Troubled the waters.
Why does that stand out me? It speaks to me about wonderment. Awe. Intrusions upon your life, bursts of heavenly color, simple beauties and intricately complex challenges. He infuses the molecules of your spirit with the frequency of His glory. Who is this God you serve? If you can hardly comprehend what you just experienced, could you ever hope to understand everything about Him? No. Not ever. But the life comes in the asking, in the wondering, in the willingness to ask and leave the questions unanswered. This is your invitation for Him to come and stir the waters.
What keeps you from giving it? Perhaps you are not even aware of the moment when you stopped inviting Him. As a new Christian you may have been full of wonder and faith enough to move mountains. You wanted God to whip your spirit into a froth. You rejoiced over the perpetual state of wonderment, it was all part of the glorious encounter with your Savior. But slowly over the years, or perhaps all in one painful lump, the permission to stir grew restricted, the angel visited less and less and the first signs of algae appeared. You no longer wanted to be disturbed. You were content with your worldview, not realizing that there is no neutral. Not to grow means you will begin to shrink. Perhaps it was out of a desire for comfort and safety, perhaps it was because of woundedness or a lack of legitimacy.

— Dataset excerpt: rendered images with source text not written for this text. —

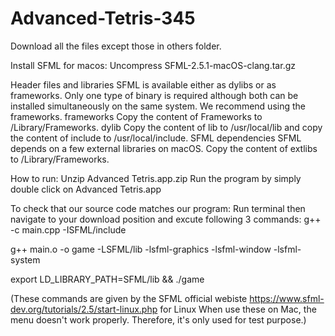 # Advanced-Tetris-345
Download all the files except those in others folder.

Install SFML for macos:
Uncompress SFML-2.5.1-macOS-clang.tar.gz

Header files and libraries
SFML is available either as dylibs or as frameworks. Only one type of binary is required although both can be installed simultaneously on the same system. We recommend using the frameworks.
    frameworks
Copy the content of Frameworks to /Library/Frameworks.
    dylib
Copy the content of lib to /usr/local/lib and copy the content of include to /usr/local/include.
SFML dependencies
SFML depends on a few external libraries on macOS. Copy the content of extlibs to /Library/Frameworks.

How to run:
Unzip Advanced Tetris.app.zip
Run the program by simply double click on Advanced Tetris.app

To check that our source code matches our program:
Run terminal then navigate to your download position and excute following 3 commands:
g++ -c main.cpp -ISFML/include

g++ main.o -o game -LSFML/lib -lsfml-graphics -lsfml-window -lsfml-system

export LD_LIBRARY_PATH=SFML/lib && ./game

(These commands are given by the SFML official webiste https://www.sfml-dev.org/tutorials/2.5/start-linux.php for Linux
When use these on Mac, the menu doesn't work properly. Therefore, it's only used for test purpose.)
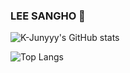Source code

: ### LEE SANGHO 👋
![K-Junyyy's GitHub stats](https://github-readme-stats.vercel.app/api?username=OriBulgogi&show_icons=true&theme=cobalt)

![Top Langs](https://github-readme-stats.vercel.app/api/top-langs/?username=OriBulgogi&layout=Demo&theme=cobalt)


<!--
**OriBulgogi/OriBulgogi** is a ✨ _special_ ✨ repository because its `README.md` (this file) appears on your GitHub profile.

Here are some ideas to get you started:

- 🔭 I’m currently working on ...
- 🌱 I’m currently learning ...
- 👯 I’m looking to collaborate on ...
- 🤔 I’m looking for help with ...
- 💬 Ask me about ...
- 📫 How to reach me: ...
- 😄 Pronouns: ...
- ⚡ Fun fact: ...
-->
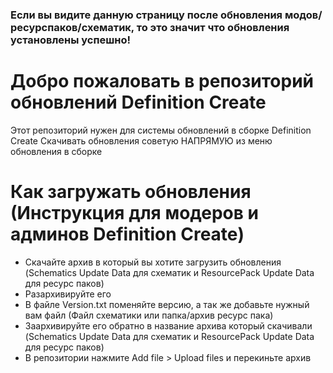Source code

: ### Если вы видите данную страницу после обновления модов/ресурспаков/схематик, то это значит что обновления установлены успешно!

# Добро пожаловать в репозиторий обновлений Definition Create
Этот репозиторий нужен для системы обновлений в сборке Definition Create
Скачивать обновления советую НАПРЯМУЮ из меню обновления в сборке

# Как загружать обновления (Инструкция для модеров и админов Definition Create)
- Скачайте архив в который вы хотите загрузить обновления (Schematics Update Data для схематик и ResourcePack Update Data для ресурс паков)
- Разархивируйте его
- В файле Version.txt поменяйте версию, а так же добавьте нужный вам файл (Файл схематики или папка/архив ресурс пака)
- Заархивируйте его обратно в название архива который скачивали (Schematics Update Data для схематик и ResourcePack Update Data для ресурс паков)
- В репозитории нажмите Add file > Upload files и перекиньте архив
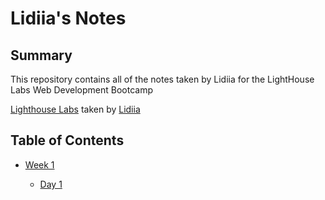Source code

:# Lidiia's Notes

## Summary 
This repository contains all of the notes taken by Lidiia for the LightHouse Labs Web Development Bootcamp

[Lighthouse Labs](https://www.lighthouselabs.ca/) taken by [Lidiia](https://github.com/LidiyaLU) 


## Table of Contents
* [Week 1](/vagrant/lighthouse-web-notes/Week_1)

  * [Day 1](/vagrant/lighthouse-web-notes/Week_1/Day_1)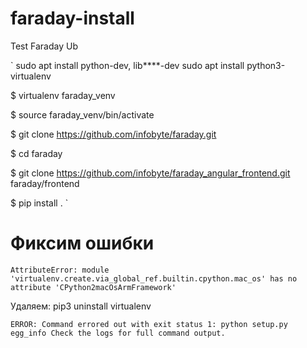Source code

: # faraday-install
Test Faraday Ub

`
sudo apt install python-dev, lib****-dev
sudo apt install python3-virtualenv

$ virtualenv faraday_venv

$ source faraday_venv/bin/activate

$ git clone https://github.com/infobyte/faraday.git

$ cd faraday

$ git clone https://github.com/infobyte/faraday_angular_frontend.git faraday/frontend

$ pip install .
`


# Фиксим ошибки

`AttributeError: module 'virtualenv.create.via_global_ref.builtin.cpython.mac_os' has no attribute 'CPython2macOsArmFramework'`

Удаляем: pip3 uninstall virtualenv


`ERROR: Command errored out with exit status 1: python setup.py egg_info Check the logs for full command output.`

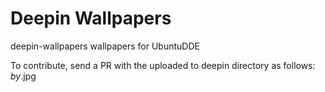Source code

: # Deepin Wallpapers

deepin-wallpapers wallpapers for UbuntuDDE

To contribute, send a PR with the uploaded to deepin directory as follows:
<wallpapername>_by_<yourname>.jpg
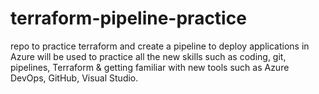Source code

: # terraform-pipeline-practice
repo to practice terraform and create a pipeline to deploy applications in Azure
will be used to practice all the new skills such as coding, git, pipelines, Terraform & getting familiar with new tools such as Azure DevOps, GitHub, Visual Studio. 
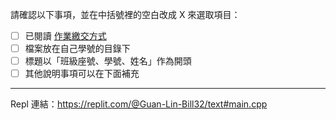 請確認以下事項，並在中括號裡的空白改成 X 來選取項目：
* [ ] 已閱讀 [作業繳交方式](https://hackmd.io/@nssh/nscsc/%2F%40nssh%2Fsummit-homework)
* [ ] 檔案放在自己學號的目錄下
* [ ] 標題以「班級座號、學號、姓名」作為開頭
* [ ] 其他說明事項可以在下面補充

---

Repl 連結：https://replit.com/@Guan-Lin-Bill32/text#main.cpp
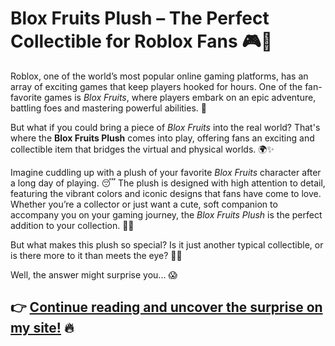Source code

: # **Blox Fruits Plush – The Perfect Collectible for Roblox Fans** 🎮🧸

Roblox, one of the world’s most popular online gaming platforms, has an array of exciting games that keep players hooked for hours. One of the fan-favorite games is *Blox Fruits*, where players embark on an epic adventure, battling foes and mastering powerful abilities. 🌟

But what if you could bring a piece of *Blox Fruits* into the real world? That's where the **Blox Fruits Plush** comes into play, offering fans an exciting and collectible item that bridges the virtual and physical worlds. 🌍✨

Imagine cuddling up with a plush of your favorite *Blox Fruits* character after a long day of playing. 😴 The plush is designed with high attention to detail, featuring the vibrant colors and iconic designs that fans have come to love. Whether you’re a collector or just want a cute, soft companion to accompany you on your gaming journey, the *Blox Fruits Plush* is the perfect addition to your collection. 🧸💖

But what makes this plush so special? Is it just another typical collectible, or is there more to it than meets the eye? 🤔💭

Well, the answer might surprise you... 😱

## **👉 [Continue reading and uncover the surprise on my site!](https://bom.so/CWQYEA)** 🔥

In the end, if we are afraid of the unanswerable, if we must be in control, if we must not be vulnerable, then we will continue to shrink in upon ourselves until the life waters of our spirit become stagnant. It is like the abandoned fish pond that is never stirred, never refreshed, never troubled, and so becomes a putrid breeding ground for mosquitoes.
Troubled the waters.
We were made for awe. We were made to embrace a mysterious God and day by day, minute by minute to experience and express the wonderment of His ways. The enemy means to belittle and reduce, our God to expand and fulfill. The pool at Bethesda stands for me as not only a window into the works of our Lord, but also as a representation of the life made to flow in and through our spirits.
Having said all that, we can assume the answer to the question of which pool you would like your spirit to be.
So, let’s ask a second question.
Which one of the two pools is your spirit?
So why do people change from seeking the wild stirrings from God to seeing them as too risky? It seems to be a fairly predictable pattern from new believers to well grounded believers who know the Word and understand the Kingdom. What is it about the conventional pathway to maturity that seems to smother our willingness to be changed by a mysterious God?
I have wondered if some of the underlying legitimacy issues get overwhelmed by the immensity of the new experience. That lasts for a while, but eventually they start to come back, along with a whole new breed of religious legitimacy crutches. I also think of a statement I have heard quite often about having too much to lose. In my own experience it has had a whole lot to do with settling the source of my legitimacy so I am not threatened, and God forcing me to wrap my arms around an unpredictable world. It was either be an emotional wreck most of the time or accept that rarely is there a complete absense of tension, loose ends, and untidy events. In the course of the growth I discovered just how much I had limited God to something I could manage.
I believe we close in upon ourselves and ask God to stay in the vestibule after those first months or years of enraptured bliss just because He is so wild and wonderful. There is a crossing over that must come if we are going to live in that state. Most of us crave normalcy and sameness, even though we would articulate the needs for change and romance and adventure. And those experiences with God can be so awe-ful and painful, too. After all, is He safe? He is a lion, of course He isn’t safe. But He is good.